MatLab's result is $L = \begin{pmatrix} -0.5000 & 1.0000 & 0 \\ 1.0000 & 0& 0 \\ 0.5000 & 0.6000 & 1.0000 \end{pmatrix}$, $U = \begin{pmatrix} -2.0000 & 2.0000 & 3.0000 \\ 0 & 5.0000& 4.5000\\ 0 & 0 & -2.2000\end{pmatrix}$
Who is correct and what algorithm is Matlab using?
Matlab's [L,U]=lu(A) doesn't necessarily give an LU decomposition of $A$, even when one exists. This is because Matlab runs an algorithm called Gaussian elimination with partial pivoting, which does row interchanges in addition to adding and scaling rows. It does these row interchanges even if they are not mathematically required, as here, because it improves numerical stability.

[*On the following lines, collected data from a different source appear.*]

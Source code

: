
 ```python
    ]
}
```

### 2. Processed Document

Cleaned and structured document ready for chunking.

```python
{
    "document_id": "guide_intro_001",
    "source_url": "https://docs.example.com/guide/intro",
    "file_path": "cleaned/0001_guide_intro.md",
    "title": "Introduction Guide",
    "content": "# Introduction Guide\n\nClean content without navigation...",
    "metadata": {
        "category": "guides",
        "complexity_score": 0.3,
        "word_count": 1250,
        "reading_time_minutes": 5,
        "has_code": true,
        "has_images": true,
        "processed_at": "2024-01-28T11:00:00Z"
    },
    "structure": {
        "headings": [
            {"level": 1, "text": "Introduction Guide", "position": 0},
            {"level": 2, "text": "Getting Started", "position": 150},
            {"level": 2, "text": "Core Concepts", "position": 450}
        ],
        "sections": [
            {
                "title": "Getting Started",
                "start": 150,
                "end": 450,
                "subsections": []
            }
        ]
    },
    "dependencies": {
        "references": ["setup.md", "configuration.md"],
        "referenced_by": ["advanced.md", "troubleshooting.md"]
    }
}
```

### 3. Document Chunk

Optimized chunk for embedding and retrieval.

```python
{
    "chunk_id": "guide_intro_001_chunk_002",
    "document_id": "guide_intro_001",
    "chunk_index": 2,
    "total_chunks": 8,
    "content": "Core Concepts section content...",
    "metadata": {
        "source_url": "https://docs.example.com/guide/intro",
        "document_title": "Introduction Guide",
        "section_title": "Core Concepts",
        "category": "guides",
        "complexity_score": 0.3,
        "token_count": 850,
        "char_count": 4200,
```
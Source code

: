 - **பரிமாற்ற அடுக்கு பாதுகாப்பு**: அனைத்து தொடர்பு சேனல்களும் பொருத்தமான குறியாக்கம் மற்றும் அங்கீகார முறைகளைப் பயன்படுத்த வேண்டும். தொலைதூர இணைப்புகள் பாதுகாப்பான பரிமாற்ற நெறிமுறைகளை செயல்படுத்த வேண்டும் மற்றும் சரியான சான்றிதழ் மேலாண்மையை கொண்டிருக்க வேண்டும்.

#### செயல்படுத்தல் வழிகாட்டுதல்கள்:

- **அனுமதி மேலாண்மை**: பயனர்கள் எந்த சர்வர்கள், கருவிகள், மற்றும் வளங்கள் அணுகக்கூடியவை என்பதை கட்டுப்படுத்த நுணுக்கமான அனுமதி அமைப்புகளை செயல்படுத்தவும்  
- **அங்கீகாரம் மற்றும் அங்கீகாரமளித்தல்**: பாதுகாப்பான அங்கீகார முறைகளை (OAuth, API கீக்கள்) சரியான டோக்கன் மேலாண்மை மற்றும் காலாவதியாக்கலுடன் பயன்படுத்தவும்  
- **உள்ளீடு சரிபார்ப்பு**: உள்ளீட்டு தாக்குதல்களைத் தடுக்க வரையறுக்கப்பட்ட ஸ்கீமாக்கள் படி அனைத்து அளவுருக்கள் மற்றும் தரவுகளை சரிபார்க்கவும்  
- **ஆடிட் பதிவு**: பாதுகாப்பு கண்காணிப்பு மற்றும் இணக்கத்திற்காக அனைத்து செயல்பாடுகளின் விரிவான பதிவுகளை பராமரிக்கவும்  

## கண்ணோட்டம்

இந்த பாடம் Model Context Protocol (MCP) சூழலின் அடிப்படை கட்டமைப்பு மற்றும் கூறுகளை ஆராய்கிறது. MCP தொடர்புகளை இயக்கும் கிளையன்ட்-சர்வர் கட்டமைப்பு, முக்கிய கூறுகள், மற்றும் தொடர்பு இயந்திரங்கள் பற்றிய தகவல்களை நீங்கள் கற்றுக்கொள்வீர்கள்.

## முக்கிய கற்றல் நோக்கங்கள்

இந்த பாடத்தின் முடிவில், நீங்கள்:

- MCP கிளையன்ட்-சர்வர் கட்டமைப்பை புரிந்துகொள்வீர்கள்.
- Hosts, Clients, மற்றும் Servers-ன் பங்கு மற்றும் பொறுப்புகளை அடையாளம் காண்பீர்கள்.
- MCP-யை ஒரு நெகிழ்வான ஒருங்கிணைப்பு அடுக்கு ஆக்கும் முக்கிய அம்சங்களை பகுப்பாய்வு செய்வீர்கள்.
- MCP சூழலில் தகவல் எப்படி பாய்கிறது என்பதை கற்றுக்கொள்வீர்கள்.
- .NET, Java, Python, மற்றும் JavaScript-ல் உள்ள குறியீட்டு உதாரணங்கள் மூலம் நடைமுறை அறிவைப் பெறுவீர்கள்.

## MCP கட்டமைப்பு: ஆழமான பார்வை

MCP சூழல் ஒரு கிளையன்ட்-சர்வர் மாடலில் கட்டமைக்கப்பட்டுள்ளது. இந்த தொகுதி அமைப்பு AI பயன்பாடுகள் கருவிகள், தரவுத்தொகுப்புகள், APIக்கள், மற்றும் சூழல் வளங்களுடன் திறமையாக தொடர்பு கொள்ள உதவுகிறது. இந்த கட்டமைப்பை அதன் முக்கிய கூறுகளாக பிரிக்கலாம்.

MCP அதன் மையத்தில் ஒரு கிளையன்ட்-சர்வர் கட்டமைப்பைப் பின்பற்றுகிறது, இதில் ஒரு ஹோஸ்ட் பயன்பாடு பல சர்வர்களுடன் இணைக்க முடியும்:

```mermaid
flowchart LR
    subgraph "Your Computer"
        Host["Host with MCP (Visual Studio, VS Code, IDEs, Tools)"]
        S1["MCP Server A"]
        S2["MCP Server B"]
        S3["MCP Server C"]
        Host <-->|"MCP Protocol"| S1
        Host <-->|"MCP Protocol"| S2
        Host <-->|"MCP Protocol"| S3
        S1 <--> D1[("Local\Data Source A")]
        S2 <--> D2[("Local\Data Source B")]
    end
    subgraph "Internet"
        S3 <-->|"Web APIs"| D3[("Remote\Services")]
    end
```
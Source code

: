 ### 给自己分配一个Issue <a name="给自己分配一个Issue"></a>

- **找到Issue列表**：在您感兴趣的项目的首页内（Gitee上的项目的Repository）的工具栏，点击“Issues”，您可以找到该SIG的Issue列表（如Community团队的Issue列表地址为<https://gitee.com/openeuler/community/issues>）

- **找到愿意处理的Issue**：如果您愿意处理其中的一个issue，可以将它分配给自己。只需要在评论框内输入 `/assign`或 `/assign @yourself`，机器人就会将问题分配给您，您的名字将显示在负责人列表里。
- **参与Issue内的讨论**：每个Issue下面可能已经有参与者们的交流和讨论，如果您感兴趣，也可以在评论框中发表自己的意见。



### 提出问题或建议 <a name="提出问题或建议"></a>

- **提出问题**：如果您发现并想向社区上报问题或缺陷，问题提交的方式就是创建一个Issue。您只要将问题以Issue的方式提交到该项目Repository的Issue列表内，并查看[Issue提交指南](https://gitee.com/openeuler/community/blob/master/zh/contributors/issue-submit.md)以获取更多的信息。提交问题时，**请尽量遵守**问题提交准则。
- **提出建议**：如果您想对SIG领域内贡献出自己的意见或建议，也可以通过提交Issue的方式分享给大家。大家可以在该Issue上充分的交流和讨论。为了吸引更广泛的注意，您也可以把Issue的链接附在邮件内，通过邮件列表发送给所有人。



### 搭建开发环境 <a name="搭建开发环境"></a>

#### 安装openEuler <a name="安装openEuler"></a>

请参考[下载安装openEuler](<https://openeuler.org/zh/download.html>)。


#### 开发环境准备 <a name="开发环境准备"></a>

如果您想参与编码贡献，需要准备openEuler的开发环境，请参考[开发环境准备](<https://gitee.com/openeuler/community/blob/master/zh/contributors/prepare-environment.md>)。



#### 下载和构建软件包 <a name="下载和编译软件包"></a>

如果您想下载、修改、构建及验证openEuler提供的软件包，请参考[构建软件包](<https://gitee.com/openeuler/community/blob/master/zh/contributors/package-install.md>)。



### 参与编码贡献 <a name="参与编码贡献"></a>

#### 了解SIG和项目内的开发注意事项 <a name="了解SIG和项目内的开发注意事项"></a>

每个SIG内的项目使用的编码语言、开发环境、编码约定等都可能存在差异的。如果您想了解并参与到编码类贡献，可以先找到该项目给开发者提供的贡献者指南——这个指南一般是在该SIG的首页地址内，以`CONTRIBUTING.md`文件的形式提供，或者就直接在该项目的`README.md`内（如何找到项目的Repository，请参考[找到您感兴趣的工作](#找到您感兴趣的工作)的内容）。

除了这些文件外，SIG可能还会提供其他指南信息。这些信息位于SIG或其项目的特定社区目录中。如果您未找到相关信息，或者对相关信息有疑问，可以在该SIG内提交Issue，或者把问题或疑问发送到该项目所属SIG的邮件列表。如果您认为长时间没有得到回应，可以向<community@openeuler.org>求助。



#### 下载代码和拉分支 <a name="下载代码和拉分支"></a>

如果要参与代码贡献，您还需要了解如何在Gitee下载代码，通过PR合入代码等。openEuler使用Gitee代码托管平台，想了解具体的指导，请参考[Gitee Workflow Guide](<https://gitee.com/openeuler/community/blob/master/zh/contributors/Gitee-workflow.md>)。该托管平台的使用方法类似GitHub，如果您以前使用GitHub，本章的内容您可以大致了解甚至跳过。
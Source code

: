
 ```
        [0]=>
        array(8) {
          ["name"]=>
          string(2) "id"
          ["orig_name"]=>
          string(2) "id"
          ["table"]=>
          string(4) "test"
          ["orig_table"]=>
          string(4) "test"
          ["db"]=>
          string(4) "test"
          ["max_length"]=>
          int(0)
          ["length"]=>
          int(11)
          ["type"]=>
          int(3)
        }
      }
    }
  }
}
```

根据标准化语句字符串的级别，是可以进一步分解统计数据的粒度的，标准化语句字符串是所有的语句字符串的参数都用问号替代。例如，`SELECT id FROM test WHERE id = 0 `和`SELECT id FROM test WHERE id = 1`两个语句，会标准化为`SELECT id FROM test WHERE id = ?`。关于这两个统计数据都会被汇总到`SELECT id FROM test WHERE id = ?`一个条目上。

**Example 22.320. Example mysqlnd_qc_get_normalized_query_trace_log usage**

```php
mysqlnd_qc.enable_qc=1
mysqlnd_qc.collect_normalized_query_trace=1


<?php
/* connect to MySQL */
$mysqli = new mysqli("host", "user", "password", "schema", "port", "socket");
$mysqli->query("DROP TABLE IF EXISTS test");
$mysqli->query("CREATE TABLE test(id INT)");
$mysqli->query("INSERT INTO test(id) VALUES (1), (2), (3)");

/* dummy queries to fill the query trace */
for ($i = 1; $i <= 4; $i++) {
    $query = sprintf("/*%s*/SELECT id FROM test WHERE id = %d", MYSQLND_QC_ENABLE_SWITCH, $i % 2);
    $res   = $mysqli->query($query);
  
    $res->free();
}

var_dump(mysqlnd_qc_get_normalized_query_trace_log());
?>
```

In Gaussian elimination with partial pivoting, you exchange rows (but not columns) so that the chosen pivot in the $i$th column is the largest number in that column in magnitude located in or below the pivot position. Usually in math notation we say that Gaussian elimination with row interchanges provides a "$PA=LU$" decomposition; in this notation, Matlab's L is $P^T L$, and is thus usually not lower triangular. Indeed it wasn't in your case. Matlab can instead return $P$ and have $L$ be lower triangular if used with an alternate call format: [L,U,P]=lu(A).
In this particular example, Gaussian elimination with partial pivoting proceeds by first exchanging row 1 and 2, then clearing column 1. Then the best pivot in the second column is already in position, so you clear column 2 without another interchange, and then you're done.
For some context as to why you would do this, consider the example of $Ax=b$ where $A=\begin{bmatrix} 1 & 1 \\ M & 1 \end{bmatrix}$ where $M$ is a representable number greater than $\varepsilon_{\text{mach}}^{-1}$. (The symbol $\varepsilon_{\text{mach}}$ refers to "machine epsilon", which is a term you can look up; in the usual double precision arithmetic used on modern computers it is about $10^{-16}$.)
Now $A=\begin{bmatrix} 1 & 0 \\ M & 1 \end{bmatrix} \begin{bmatrix} 1 & 1 \\ 0 & -M+1 \end{bmatrix}$. In computer arithmetic, the result of computing the decomposition is $\begin{bmatrix} 1 & 0 \\ M & 1 \end{bmatrix} \begin{bmatrix} 1 & 1 \\ 0 & -M \end{bmatrix}$. At first glance that doesn't look so bad, you just commit a little relative error in the lower right entry.
But now consider $b=\begin{bmatrix} M \\ 1 \end{bmatrix}$. The true solution is $x=\begin{bmatrix} -1 \\ M+1 \end{bmatrix}$, which means the numerical solution that we could realistically hope to get is $\begin{bmatrix} -1 \\ M \end{bmatrix}$. But if you solve $\begin{bmatrix} 1 & 0 \\ M & 1 \end{bmatrix} \begin{bmatrix} 1 & 1 \\ 0 & -M \end{bmatrix} = \begin{bmatrix} M \\ 1 \end{bmatrix}$ in exact arithmetic you instead get $\begin{bmatrix} 1/M \\ M-1/M \end{bmatrix}$. A huge relative error is committed in computing the first entry, and moreover the second equation of the original system is far from being satisfied. Try doing this over again with $\begin{bmatrix} M & 1 \\ 1 & 1 \end{bmatrix} x = \begin{bmatrix} 1 \\ M \end{bmatrix}$ (this system after swapping rows) and see what happens.